Um abraço, e até a próxima, [Carlos Machado]

 

 

DISTRIBUIÇÃO DA POESIA

 

Mel silvestre tirei das plantas,

sal tirei das águas, luz tirei do céu.

Escutai, meus irmãos: poesia tirei de tudo

para oferecer ao Senhor.

Não tirei ouro da terra

nem sangue de meus irmãos.

Estalajadeiros não me incomodeis.

Bufarinheiros e banqueiros

sei fabricar distâncias

para vos recuar.

A vida está malograda,

creio nas mágicas de Deus.

Os galos não cantam,

a manhã não raiou.

Vi os navios irem e voltarem.

Vi os infelizes irem e voltarem.

Vi homens obesos dentro do fogo.

Vi ziguezagues na escuridão.

Capitão-mor, onde é o Congo?

Onde é a Ilha de São Brandão?

Capitão-mor que noite escura!

Uivam molossos na escuridão.

Ó indesejáveis, qual o país,

qual o país que desejais?

Mel silvestre tirei das plantas,

sal tirei das águas, luz tirei do céu.

Só tenho poesia para vos dar.

Abancai-vos, meus irmãos.

 

 

O GRANDE DESASTRE AÉREO DE ONTEM

 

Vejo sangue no ar, vejo o piloto que levava uma flor para a noiva, abraçado com a hélice. E o violinista em que a morte acentuou a palidez, despenhar-se com sua cabeleira negra e seu estradivárius. Há mãos e pernas de dançarinas arremessadas na explosão. Corpos irreconhecíveis identificados pelo Grande Reconhecedor. Vejo sangue no ar, vejo chuva de sangue caindo nas nuvens batizadas pelo sangue dos poetas mártires. Vejo a nadadora belíssima, no seu último salto de banhista, mais rápida porque vem sem vida. Vejo três meninas caindo rápidas, enfunadas, como se dançassem ainda. E vejo a louca abraçada ao ramalhete de rosas que ela pensou ser o paraquedas, e a prima-dona com a longa cauda de lantejoulas riscando o céu como um cometa. E o sino que ia para uma capela do oeste, vir dobrando finados pelos pobres mortos. Presumo que a moça adormecida na cabine ainda vem dormindo, tão tranquila e cega! Ó amigos, o paralítico vem com extrema rapidez, vem como uma estrela cadente, vem com as pernas do vento. Chove sangue sobre as nuvens de Deus. E há poetas míopes que pensam que é o arrebol.

 

 

ANUNCIAÇÃO E ENCONTRO DE MIRA CELI, I

 

O inesperado ser começou a desenrolar as suas faixas em que estava escrita a história da criação passada e futura.

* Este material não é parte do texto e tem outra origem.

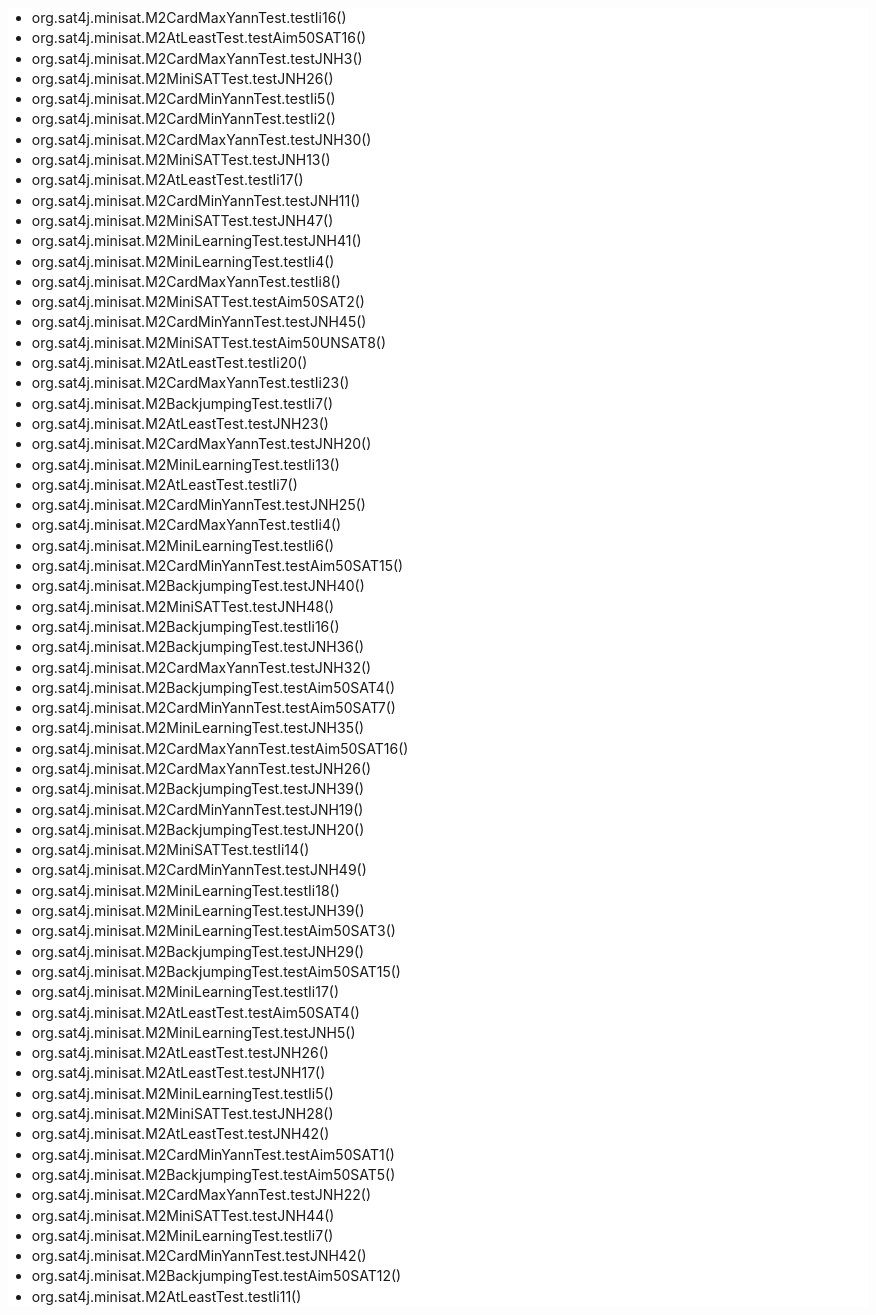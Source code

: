 * org.sat4j.minisat.M2CardMaxYannTest.testIi16()
* org.sat4j.minisat.M2AtLeastTest.testAim50SAT16()
* org.sat4j.minisat.M2CardMaxYannTest.testJNH3()
* org.sat4j.minisat.M2MiniSATTest.testJNH26()
* org.sat4j.minisat.M2CardMinYannTest.testIi5()
* org.sat4j.minisat.M2CardMinYannTest.testIi2()
* org.sat4j.minisat.M2CardMaxYannTest.testJNH30()
* org.sat4j.minisat.M2MiniSATTest.testJNH13()
* org.sat4j.minisat.M2AtLeastTest.testIi17()
* org.sat4j.minisat.M2CardMinYannTest.testJNH11()
* org.sat4j.minisat.M2MiniSATTest.testJNH47()
* org.sat4j.minisat.M2MiniLearningTest.testJNH41()
* org.sat4j.minisat.M2MiniLearningTest.testIi4()
* org.sat4j.minisat.M2CardMaxYannTest.testIi8()
* org.sat4j.minisat.M2MiniSATTest.testAim50SAT2()
* org.sat4j.minisat.M2CardMinYannTest.testJNH45()
* org.sat4j.minisat.M2MiniSATTest.testAim50UNSAT8()
* org.sat4j.minisat.M2AtLeastTest.testIi20()
* org.sat4j.minisat.M2CardMaxYannTest.testIi23()
* org.sat4j.minisat.M2BackjumpingTest.testIi7()
* org.sat4j.minisat.M2AtLeastTest.testJNH23()
* org.sat4j.minisat.M2CardMaxYannTest.testJNH20()
* org.sat4j.minisat.M2MiniLearningTest.testIi13()
* org.sat4j.minisat.M2AtLeastTest.testIi7()
* org.sat4j.minisat.M2CardMinYannTest.testJNH25()
* org.sat4j.minisat.M2CardMaxYannTest.testIi4()
* org.sat4j.minisat.M2MiniLearningTest.testIi6()
* org.sat4j.minisat.M2CardMinYannTest.testAim50SAT15()
* org.sat4j.minisat.M2BackjumpingTest.testJNH40()
* org.sat4j.minisat.M2MiniSATTest.testJNH48()
* org.sat4j.minisat.M2BackjumpingTest.testIi16()
* org.sat4j.minisat.M2BackjumpingTest.testJNH36()
* org.sat4j.minisat.M2CardMaxYannTest.testJNH32()
* org.sat4j.minisat.M2BackjumpingTest.testAim50SAT4()
* org.sat4j.minisat.M2CardMinYannTest.testAim50SAT7()
* org.sat4j.minisat.M2MiniLearningTest.testJNH35()
* org.sat4j.minisat.M2CardMaxYannTest.testAim50SAT16()
* org.sat4j.minisat.M2CardMaxYannTest.testJNH26()
* org.sat4j.minisat.M2BackjumpingTest.testJNH39()
* org.sat4j.minisat.M2CardMinYannTest.testJNH19()
* org.sat4j.minisat.M2BackjumpingTest.testJNH20()
* org.sat4j.minisat.M2MiniSATTest.testIi14()
* org.sat4j.minisat.M2CardMinYannTest.testJNH49()
* org.sat4j.minisat.M2MiniLearningTest.testIi18()
* org.sat4j.minisat.M2MiniLearningTest.testJNH39()
* org.sat4j.minisat.M2MiniLearningTest.testAim50SAT3()
* org.sat4j.minisat.M2BackjumpingTest.testJNH29()
* org.sat4j.minisat.M2BackjumpingTest.testAim50SAT15()
* org.sat4j.minisat.M2MiniLearningTest.testIi17()
* org.sat4j.minisat.M2AtLeastTest.testAim50SAT4()
* org.sat4j.minisat.M2MiniLearningTest.testJNH5()
* org.sat4j.minisat.M2AtLeastTest.testJNH26()
* org.sat4j.minisat.M2AtLeastTest.testJNH17()
* org.sat4j.minisat.M2MiniLearningTest.testIi5()
* org.sat4j.minisat.M2MiniSATTest.testJNH28()
* org.sat4j.minisat.M2AtLeastTest.testJNH42()
* org.sat4j.minisat.M2CardMinYannTest.testAim50SAT1()
* org.sat4j.minisat.M2BackjumpingTest.testAim50SAT5()
* org.sat4j.minisat.M2CardMaxYannTest.testJNH22()
* org.sat4j.minisat.M2MiniSATTest.testJNH44()
* org.sat4j.minisat.M2MiniLearningTest.testIi7()
* org.sat4j.minisat.M2CardMinYannTest.testJNH42()
* org.sat4j.minisat.M2BackjumpingTest.testAim50SAT12()
* org.sat4j.minisat.M2AtLeastTest.testIi11()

Retirou a sua imensa cabeça de dentro da torre, sob o estrondo das muralhas desabadas com o seu gesto.

A estreita porta abriu-se reverente para ele passar.

O pátio interior espraiou-se como um lago, e as colunas eternas que sustentavam as abóbadas substituíram os seus braços e as suas pernas.

Entretanto, ele continuava incluso na eternidade. Nos blocos retangulares de suas órbitas estavam encerradas inúmeras gerações.

Era tão velho que morava dentro da morte.

Era tão jovem que inscrevera no seu peito de pedra o nome de várias mulheres.

Dentro dos aquedutos que irrigavam os jardins suspensos em suas frentes haviam navegado muitos povos experientes.

Acharam a sua carne tão áspera como a sua solidão.

(…)

Era preciso ir à eternidade: ele já se encontrava nela.

Que nome mais antigo que o seu e da musa saída de si?

O horror ao espaço e à fragmentação obrigou-o a encher a planície de colunas com as insígnias de seus amigos e de operários que com ele trabalhavam.

Olhai atentamente os espelhos, que os vereis lá dentro.

E se vedes guerras, são sempre cenas bélicas contra grifos vigilantes ou sonâmbulos.

Entretanto, aparecem outros temas mais determinados: são as faces do Pai sob os mais vários signos; mas todas estas faces são uma, sob distribuição tripartite.

O inesperado ser luta pelos seus irmãos acossados e ama a magnitude do perigo.

As suas flechas já atravessam os corações superpostos de um pelotão de demônios.

E se nessa luta ele se declara morto, é que a morte lhe dá maior panorama da vida.

 

 

[O CAVALO EM CHAMAS]

 

Era um cavalo todo feito em chamas

alastrado de insânias esbraseadas;

pelas tardes sem tempo ele surgia

e lia a mesma página que eu lia.

 

Depois lambia os signos e assoprava

a luz intermitente, destronada,

então a escuridão cobria o rei

Nabucodonosor que eu ressonhei.

 

Bem se sabia que ele não sabia

a lembrança do sonho subsistido

e transformado em musas sublevadas.

 

Bem se sabia: a noite que o cobria

era a insânia do rei já transformado

no cavalo de fogo que o seguia.

 

Era um cavalo todo feito em lavas

recoberto de brasas e de espinhos.

Pelas tardes amenas ele vinha

e lia o mesmo livro que eu folheava.

 

Depois lambia a página, e apagava

a memória dos versos mais doridos;

então a escuridão cobria o livro,

e o cavalo de fogo se encantava.

 

Bem se sabia que ele ainda ardia

na salsugem do livro subsistido

e transformado em vagas sublevadas.

 

Bem se sabia: o livro que ele lia

era a loucura do homem agoniado

em que o íncubo cavalo se nutria.

 

 

[AQUI FOI UM LUGAR DE CALMAS HORAS]

 

Aqui foi um lugar de calmas horas,

ali era a distância. Em cima o pássaro.

Na planta essa raiz, e agora a ausência,

agora esse tecido alinhavado

por entre unhas de dedos invisíveis.

Apagaram-se as coisas tintas com

o sopro das palavras: geografias,

paciências, velhos trigos, decisões.

Aqui era um sinal, ali um número,

em cima esse fagote, e o anzol das plantas

fisgando o grão já grávido de sumos.

Agora esses molares ruminando

amargores sumidos, sais de medos;

agora a linha preta, a fronte baixa,

a luz escurecida, as mariposas.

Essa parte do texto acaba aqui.